START Provided data
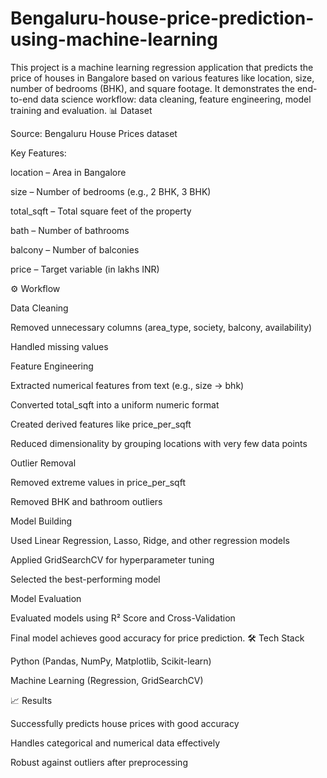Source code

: # Bengaluru-house-price-prediction-using-machine-learning
This project is a machine learning regression application that predicts the price of houses in Bangalore based on various features like location, size, number of bedrooms (BHK), and square footage. It demonstrates the end-to-end data science workflow: data cleaning, feature engineering, model training and evaluation.
📊 Dataset

Source: Bengaluru House Prices dataset

Key Features:

location – Area in Bangalore

size – Number of bedrooms (e.g., 2 BHK, 3 BHK)

total_sqft – Total square feet of the property

bath – Number of bathrooms

balcony – Number of balconies

price – Target variable (in lakhs INR)

⚙️ Workflow

Data Cleaning

Removed unnecessary columns (area_type, society, balcony, availability)

Handled missing values

Feature Engineering

Extracted numerical features from text (e.g., size → bhk)

Converted total_sqft into a uniform numeric format

Created derived features like price_per_sqft

Reduced dimensionality by grouping locations with very few data points

Outlier Removal

Removed extreme values in price_per_sqft

Removed BHK and bathroom outliers

Model Building

Used Linear Regression, Lasso, Ridge, and other regression models

Applied GridSearchCV for hyperparameter tuning

Selected the best-performing model

Model Evaluation

Evaluated models using R² Score and Cross-Validation

Final model achieves good accuracy for price prediction.
🛠️ Tech Stack

Python (Pandas, NumPy, Matplotlib, Scikit-learn)

Machine Learning (Regression, GridSearchCV)

📈 Results

Successfully predicts house prices with good accuracy

Handles categorical and numerical data effectively

Robust against outliers after preprocessing
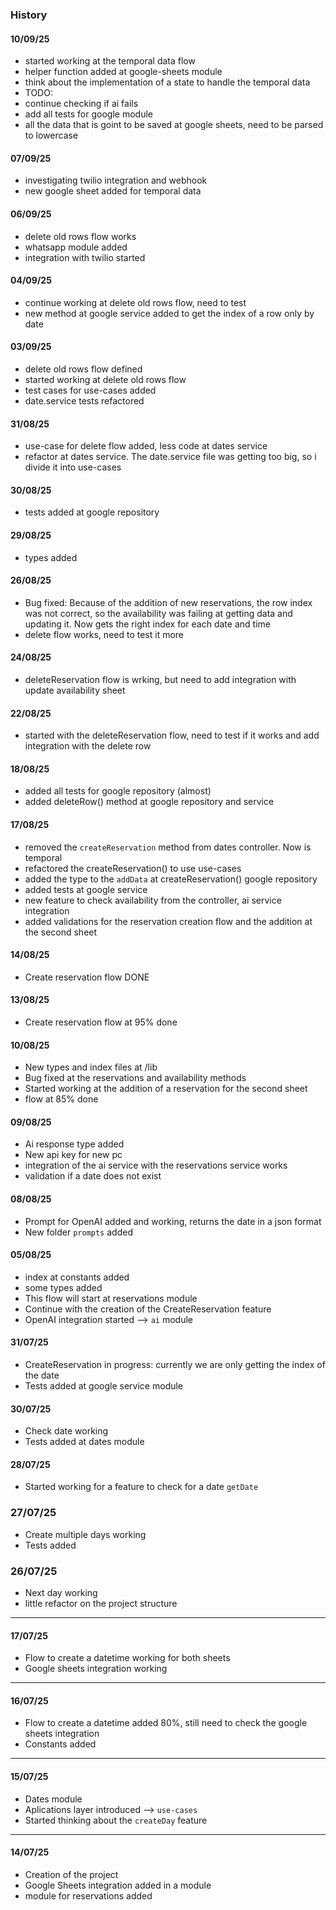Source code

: ### History

#### 10/09/25
- started working at the temporal data flow
- helper function added at google-sheets module
- think about the implementation of a state to handle the temporal data
- TODO:
 - continue checking if ai fails 
 - add all tests for google module
 - all the data that is goint to be saved at google sheets, need to be parsed to lowercase

#### 07/09/25
- investigating twilio integration and webhook
- new google sheet added for temporal data

#### 06/09/25
- delete old rows flow works
- whatsapp module added
- integration with twilio started

#### 04/09/25
- continue working at delete old rows flow, need to test
- new method at google service added to get the index of a row only by date

#### 03/09/25
- delete old rows flow defined 
- started working at delete old rows flow
- test cases for use-cases added
- date.service tests refactored


#### 31/08/25
- use-case for delete flow added, less code at dates service
- refactor at dates service. The date.service file was getting too big, so i divide it into use-cases

#### 30/08/25
- tests added at google repository


#### 29/08/25
- types added 

#### 26/08/25
- Bug fixed: Because of the addition of new reservations, the row index was not correct, so the availability was failing at getting data and updating it. Now gets the right index for each date and time
- delete flow works, need to test it more

#### 24/08/25
- deleteReservation flow is wrking, but need to add integration with update availability sheet

#### 22/08/25
- started with the deleteReservation flow, need to test if it works and add integration with the delete row

#### 18/08/25
- added all tests for google repository (almost)
- added deleteRow() method at google repository and service

#### 17/08/25
- removed the `createReservation` method from dates controller. Now is temporal
- refactored the createReservation() to use use-cases
- added the type to the `addData` at createReservation() google repository
- added tests at google service
- new feature to check availability from the controller, ai service integration
- added validations for the reservation creation flow and the addition at the second sheet

#### 14/08/25
- Create reservation flow DONE
 

#### 13/08/25
- Create reservation flow at 95% done

#### 10/08/25
- New types and index files at /lib
- Bug fixed at the reservations and availability methods
- Started working at the addition of a reservation for the second sheet
- flow at 85% done

#### 09/08/25
- Ai response type added
- New api key for new pc
- integration of the ai service with the reservations service works
- validation if a date does not exist

#### 08/08/25
- Prompt for OpenAI added and working, returns the date in a json format
- New folder `prompts` added

#### 05/08/25
- index at constants added
- some types added
- This flow will start at reservations module
- Continue with the creation of the CreateReservation feature
- OpenAI integration started --> `ai` module


#### 31/07/25
- CreateReservation in progress: currently we are only getting the index of the date
- Tests added at google service module


#### 30/07/25
- Check date working
- Tests added at dates module


#### 28/07/25
- Started working for a feature to check for a date `getDate`

### 27/07/25
- Create multiple days working
- Tests added

### 26/07/25
- Next day working
- little refactor on the project structure

---
#### 17/07/25
- Flow to create a datetime working for both sheets
- Google sheets integration working

---
#### 16/07/25
- Flow to create a datetime added 80%, still need to check the google sheets integration
- Constants added

---
#### 15/07/25
- Dates module
- Aplications layer introduced --> `use-cases`
- Started thinking about the `createDay` feature

---
#### 14/07/25
- Creation of the project
- Google Sheets integration added in a module
- module for reservations added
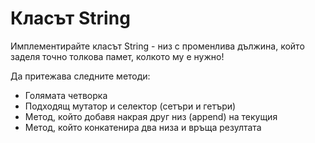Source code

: # Класът String

Имплементирайте класът String - низ с променлива дължина, който заделя точно толкова памет, колкото му е нужно!

Да притежава следните методи:
- Голямата четворка
- Подходящ мутатор и селектор (сетъри и гетъри)
- Метод, който добавя накрая друг низ (append) на текущия
- Метод, който конкатенира два низа и връща резултата
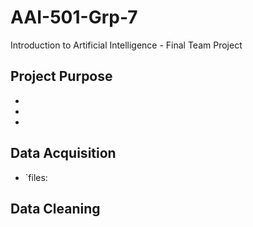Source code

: # AAI-501-Grp-7
Introduction to Artificial Intelligence - Final Team Project

## Project Purpose 
*
*
*

## Data Acquisition
* `files:

## Data Cleaning
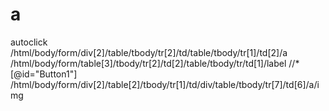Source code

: # a
autoclick
/html/body/form/div[2]/table/tbody/tr[2]/td/table/tbody/tr[1]/td[2]/a
/html/body/form/table[3]/tbody/tr[2]/td[2]/table/tbody/tr/td[1]/label
//*[@id="Button1"]
/html/body/form/div[2]/table[2]/tbody/tr[1]/td/div/table/tbody/tr[7]/td[6]/a/img

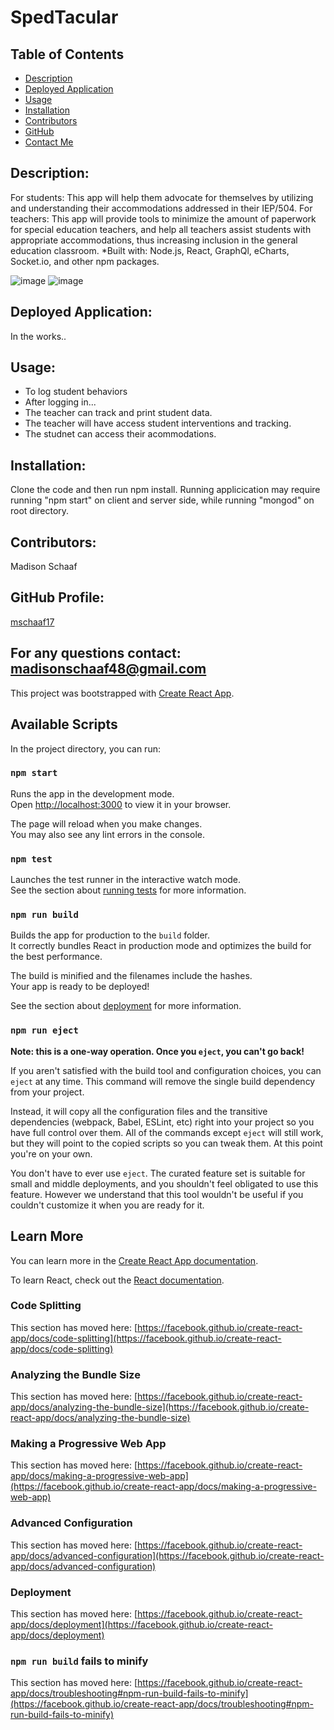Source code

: # SpedTacular

## Table of Contents
* [Description](#description)
* [Deployed Application](#deployed-application)
* [Usage](#usage)
* [Installation](#installation)
* [Contributors](#contributors)
* [GitHub](#github-profile)
* [Contact Me](#for-any-questions-contact)

## Description:
For students: This app will help them advocate for themselves by utilizing and understanding their accommodations addressed in their IEP/504.
For teachers: This app will provide tools to minimize the amount of paperwork for special education teachers, and help all teachers assist students with appropriate accommodations, thus increasing inclusion in the general education classroom. 
*Built with: Node.js, React, GraphQl, eCharts, Socket.io, and other npm packages.

![image](https://user-images.githubusercontent.com/97362296/222934467-e705f853-7127-4b90-967c-df24acaaf2cd.png)
![image](https://user-images.githubusercontent.com/97362296/222934672-ae0547ef-615e-4b53-b7ff-6b74a4f76975.png)




## Deployed Application:
In the works..

## Usage:
* To log student behaviors
* After logging in...
* The teacher can track and print student data. 
* The teacher will have access student interventions and tracking.
* The studnet can access their acommodations.

## Installation:
Clone the code and then run npm install. Running applicication may require running "npm start" on client and server side, while running "mongod" on root directory.

## Contributors:
Madison Schaaf


## GitHub Profile:
[mschaaf17](https://github.com/mschaaf17)


## For any questions contact: madisonschaaf48@gmail.com


This project was bootstrapped with [Create React App](https://github.com/facebook/create-react-app).

## Available Scripts

In the project directory, you can run:

### `npm start`

Runs the app in the development mode.\
Open [http://localhost:3000](http://localhost:3000) to view it in your browser.

The page will reload when you make changes.\
You may also see any lint errors in the console.

### `npm test`

Launches the test runner in the interactive watch mode.\
See the section about [running tests](https://facebook.github.io/create-react-app/docs/running-tests) for more information.

### `npm run build`

Builds the app for production to the `build` folder.\
It correctly bundles React in production mode and optimizes the build for the best performance.

The build is minified and the filenames include the hashes.\
Your app is ready to be deployed!

See the section about [deployment](https://facebook.github.io/create-react-app/docs/deployment) for more information.

### `npm run eject`

**Note: this is a one-way operation. Once you `eject`, you can't go back!**

If you aren't satisfied with the build tool and configuration choices, you can `eject` at any time. This command will remove the single build dependency from your project.

Instead, it will copy all the configuration files and the transitive dependencies (webpack, Babel, ESLint, etc) right into your project so you have full control over them. All of the commands except `eject` will still work, but they will point to the copied scripts so you can tweak them. At this point you're on your own.

You don't have to ever use `eject`. The curated feature set is suitable for small and middle deployments, and you shouldn't feel obligated to use this feature. However we understand that this tool wouldn't be useful if you couldn't customize it when you are ready for it.

## Learn More

You can learn more in the [Create React App documentation](https://facebook.github.io/create-react-app/docs/getting-started).

To learn React, check out the [React documentation](https://reactjs.org/).

### Code Splitting

This section has moved here: [https://facebook.github.io/create-react-app/docs/code-splitting](https://facebook.github.io/create-react-app/docs/code-splitting)

### Analyzing the Bundle Size

This section has moved here: [https://facebook.github.io/create-react-app/docs/analyzing-the-bundle-size](https://facebook.github.io/create-react-app/docs/analyzing-the-bundle-size)

### Making a Progressive Web App

This section has moved here: [https://facebook.github.io/create-react-app/docs/making-a-progressive-web-app](https://facebook.github.io/create-react-app/docs/making-a-progressive-web-app)

### Advanced Configuration

This section has moved here: [https://facebook.github.io/create-react-app/docs/advanced-configuration](https://facebook.github.io/create-react-app/docs/advanced-configuration)

### Deployment

This section has moved here: [https://facebook.github.io/create-react-app/docs/deployment](https://facebook.github.io/create-react-app/docs/deployment)

### `npm run build` fails to minify

This section has moved here: [https://facebook.github.io/create-react-app/docs/troubleshooting#npm-run-build-fails-to-minify](https://facebook.github.io/create-react-app/docs/troubleshooting#npm-run-build-fails-to-minify)
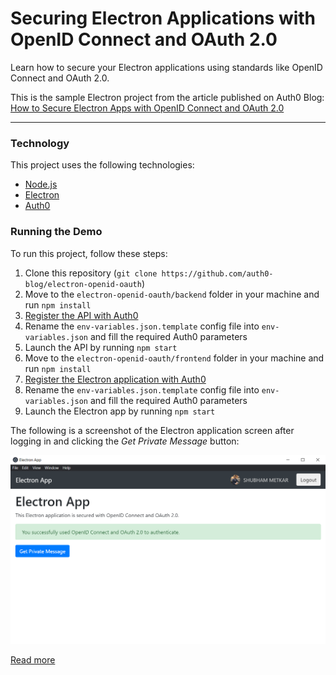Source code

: # Securing Electron Applications with OpenID Connect and OAuth 2.0

Learn how to secure your Electron applications using standards like OpenID Connect and OAuth 2.0.

This is the sample Electron project from the article published on Auth0 Blog: [How to Secure Electron Apps with OpenID Connect and OAuth 2.0](https://auth0.com/blog/securing-electron-applications-with-openid-connect-and-oauth-2/)

---
### Technology

This project uses the following technologies:

- [Node.js](https://nodejs.org/)
- [Electron](https://www.electronjs.org/)
- [Auth0](https://auth0.com/)

### Running the Demo

To run this project, follow these steps:

1. Clone this repository (`git clone https://github.com/auth0-blog/electron-openid-oauth`)
2. Move to the `electron-openid-oauth/backend`  folder in your machine and run `npm install`
3. [Register the API with Auth0](https://auth0.com/blog/securing-electron-applications-with-openid-connect-and-oauth-2/#Call-a-Secure-API-within-Electron)
4. Rename the `env-variables.json.template` config file into `env-variables.json` and fill the required Auth0 parameters
5. Launch the API by running `npm start`
6. Move to the `electron-openid-oauth/frontend`  folder in your machine and run `npm install`
7. [Register the Electron application with Auth0](https://auth0.com/blog/securing-electron-applications-with-openid-connect-and-oauth-2/#Register-an-Electron-Application-with-Auth0)
8. Rename the `env-variables.json.template` config file into `env-variables.json` and fill the required Auth0 parameters
9. Launch the Electron app by running `npm start`

The following is a screenshot of the Electron application screen after logging in and clicking the *Get Private Message* button:

![The Electron App](./output.png)

[Read more](https://auth0.com/blog/securing-electron-applications-with-openid-connect-and-oauth-2/)

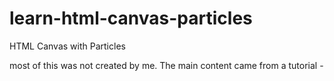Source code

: # learn-html-canvas-particles
HTML Canvas with Particles

most of this was not created by me.  The main content came from a tutorial - 

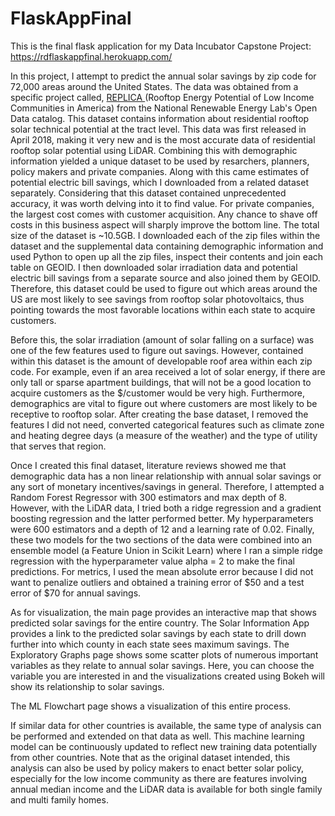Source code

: # FlaskAppFinal
This is the final flask application for my Data Incubator Capstone Project: https://rdflaskappfinal.herokuapp.com/

In this project, I attempt to predict the annual solar savings by zip code for 72,000 areas around the United States. The data was obtained from a specific project called, <a href = 'https://data.nrel.gov/submissions/81'> REPLICA </a> (Rooftop Energy Potential of Low Income Communities in America) from the National Renewable Energy Lab's Open Data catalog. This dataset contains information about residential rooftop solar technical potential at the tract level. This data was first released in April 2018, making it very new and is the most accurate data of residential rooftop solar potential using LiDAR. Combining this with demographic information yielded a unique dataset to be used by resarchers, planners, policy makers and private companies. Along with this came estimates of potential electric bill savings, which I downloaded from a related dataset separately. Considering that this dataset contained unprecedented accuracy, it was worth delving into it to find value. For private companies, the largest cost comes with customer acquisition. Any chance to shave off costs in this business aspect will sharply improve the bottom line. The total size of the dataset is ~10.5GB. I downloaded each of the zip files within the dataset and the supplemental data containing demographic information and used Python to open up all the zip files, inspect their contents and join each table on GEOID. I then downloaded solar irradiation data and potential electric bill savings from a separate source and also joined them by GEOID. Therefore, this dataset could be used to figure out which areas around the US are most likely to see savings from rooftop solar photovoltaics, thus pointing towards the most favorable locations within each state to acquire customers.

Before this, the solar irradiation (amount of solar falling on a surface) was one of the few features used to figure out savings. However, contained within this dataset is the amount of developable roof area within each zip code. For example, even if an area received a lot of solar energy, if there are only tall or sparse apartment buildings, that will not be a good location to acquire customers as the $/customer would be very high. Furthermore, demographics are vital to figure out where customers are most likely to be receptive to rooftop solar. After creating the base dataset, I removed the features I did not need, converted categorical features such as climate zone and heating degree days (a measure of the weather) and the type of utility that serves that region.

Once I created this final dataset, literature reviews showed me that demographic data has a non linear relationship with annual solar savings or any sort of monetary incentives/savings in general. Therefore, I attempted a Random Forest Regressor with 300 estimators and max depth of 8. However, with the LiDAR data, I tried both a ridge regression and a gradient boosting regression and the latter performed better. My hyperparameters were 600 estimators and a depth of 12 and a learning rate of 0.02. Finally, these two models for the two sections of the data were combined into an ensemble model (a Feature Union in Scikit Learn) where I ran a simple ridge regression with the hyperparameter value alpha = 2 to make the final predictions. For metrics, I used the mean absolute error because I did not want to penalize outliers and obtained a training error of $50 and a test error of $70 for annual savings.

As for visualization, the main page provides an interactive map that shows predicted solar savings for the entire country. The Solar Information App provides a link to the predicted solar savings by each state to drill down further into which county in each state sees maximum savings. The Exploratory Graphs page shows some scatter plots of numerous important variables as they relate to annual solar savings. Here, you can choose the variable you are interested in and the visualizations created using Bokeh will show its relationship to solar savings.

The ML Flowchart page shows a visualization of this entire process.

If similar data for other countries is available, the same type of analysis can be performed and extended on that data as well. This machine learning model can be continuously updated to reflect new training data potentially from other countries. Note that as the original dataset intended, this analysis can also be used by policy makers to enact better solar policy, especially for the low income community as there are features involving annual median income and the LiDAR data is available for both single family and multi family homes.
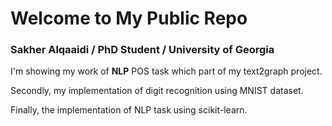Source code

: # Welcome to My Public Repo

### Sakher Alqaaidi / PhD Student / University of Georgia

I'm showing my work of __NLP__ POS task which part of my text2graph project.

Secondly, my implementation of digit recognition using MNIST dataset.

Finally, the implementation of NLP task using scikit-learn.

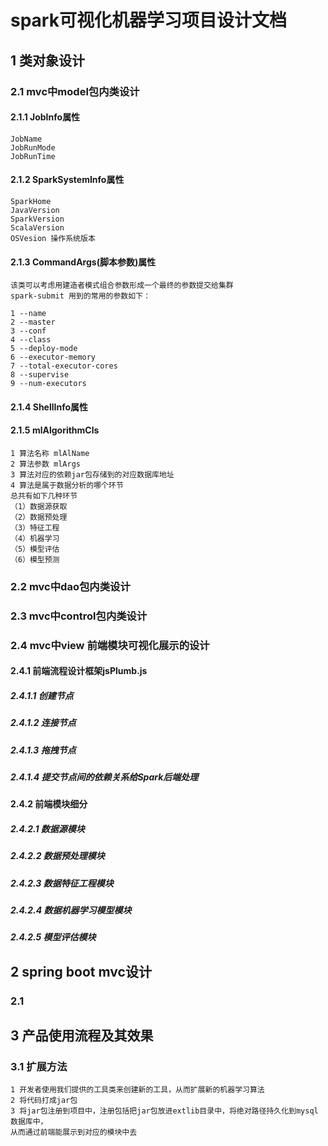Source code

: #  spark可视化机器学习项目设计文档


## 1 类对象设计
### 2.1 mvc中model包内类设计

#### 2.1.1 JobInfo属性
    JobName
    JobRunMode
    JobRunTime

#### 2.1.2 SparkSystemInfo属性
    SparkHome
    JavaVersion
    SparkVersion
    ScalaVersion
    OSVesion 操作系统版本
#### 2.1.3 CommandArgs(脚本参数)属性
    该类可以考虑用建造者模式组合参数形成一个最终的参数提交给集群
    spark-submit 用到的常用的参数如下：

    1 --name
    2 --master
    3 --conf
    4 --class
    5 --deploy-mode
    6 --executor-memory
    7 --total-executor-cores
    8 --supervise
    9 --num-executors
#### 2.1.4 ShellInfo属性

#### 2.1.5 mlAlgorithmCls
    1 算法名称 mlAlName
    2 算法参数 mlArgs
    3 算法对应的依赖jar包存储到的对应数据库地址
    4 算法是属于数据分析的哪个环节
    总共有如下几种环节
    （1）数据源获取
    （2）数据预处理
    （3）特征工程
    （4）机器学习
    （5）模型评估
    （6）模型预测




### 2.2 mvc中dao包内类设计




### 2.3 mvc中control包内类设计



### 2.4 mvc中view 前端模块可视化展示的设计

#### 2.4.1 前端流程设计框架jsPlumb.js
##### 2.4.1.1 创建节点
##### 2.4.1.2 连接节点
##### 2.4.1.3 拖拽节点
##### 2.4.1.4 提交节点间的依赖关系给Spark后端处理


#### 2.4.2 前端模块细分
##### 2.4.2.1 数据源模块
##### 2.4.2.2 数据预处理模块
##### 2.4.2.3 数据特征工程模块
##### 2.4.2.4 数据机器学习模型模块
##### 2.4.2.5 模型评估模块





## 2 spring boot mvc设计

### 2.1


## 3 产品使用流程及其效果
### 3.1 扩展方法
    1 开发者使用我们提供的工具类来创建新的工具，从而扩展新的机器学习算法
    2 将代码打成jar包
    3 将jar包注册到项目中，注册包括把jar包放进extlib目录中，将绝对路径持久化到mysql数据库中，
    从而通过前端能展示到对应的模块中去






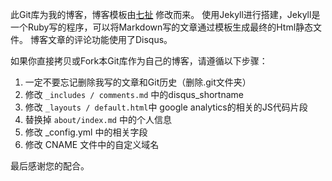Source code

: 此Git库为我的博客，博客模板由[七扯](http://blog.sevenCHE.com) 修改而来。
使用Jekyll进行搭建，Jekyll是一个Ruby写的程序，可以将Markdown写的文章通过模板生成最终的Html静态文件。
博客文章的评论功能使用了Disqus。

如果你直接拷贝或Fork本Git库作为自己的博客，请遵循以下步骤：
1. 一定不要忘记删除我写的文章和Git历史（删除.git文件夹）
2. 修改 `_includes / comments.md` 中的disqus_shortname
3. 修改 `_layouts / default.html`中 google analytics的相关的JS代码片段
4. 替换掉 `about/index.md` 中的个人信息
5. 修改 _config.yml 中的相关字段
6. 修改 CNAME 文件中的自定义域名

最后感谢您的配合。

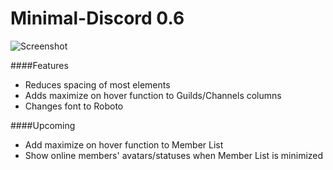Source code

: # Minimal-Discord 0.6

![Screenshot](http://i.imgur.com/58Isc8f.png)

####Features
* Reduces spacing of most elements
* Adds maximize on hover function to Guilds/Channels columns
* Changes font to Roboto

####Upcoming
* Add maximize on hover function to Member List
* Show online members' avatars/statuses when Member List is minimized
END Provided data
## Assigned task
Write out, word for word, the lines from the start of the data through the one holding "location – Area in Bangalore". Omit pictures.

## Completed exercise
Source code

: # Bengaluru-house-price-prediction-using-machine-learning
This project is a machine learning regression application that predicts the price of houses in Bangalore based on various features like location, size, number of bedrooms (BHK), and square footage. It demonstrates the end-to-end data science workflow: data cleaning, feature engineering, model training and evaluation.
📊 Dataset

Source: Bengaluru House Prices dataset

Key Features:

location – Area in Bangalore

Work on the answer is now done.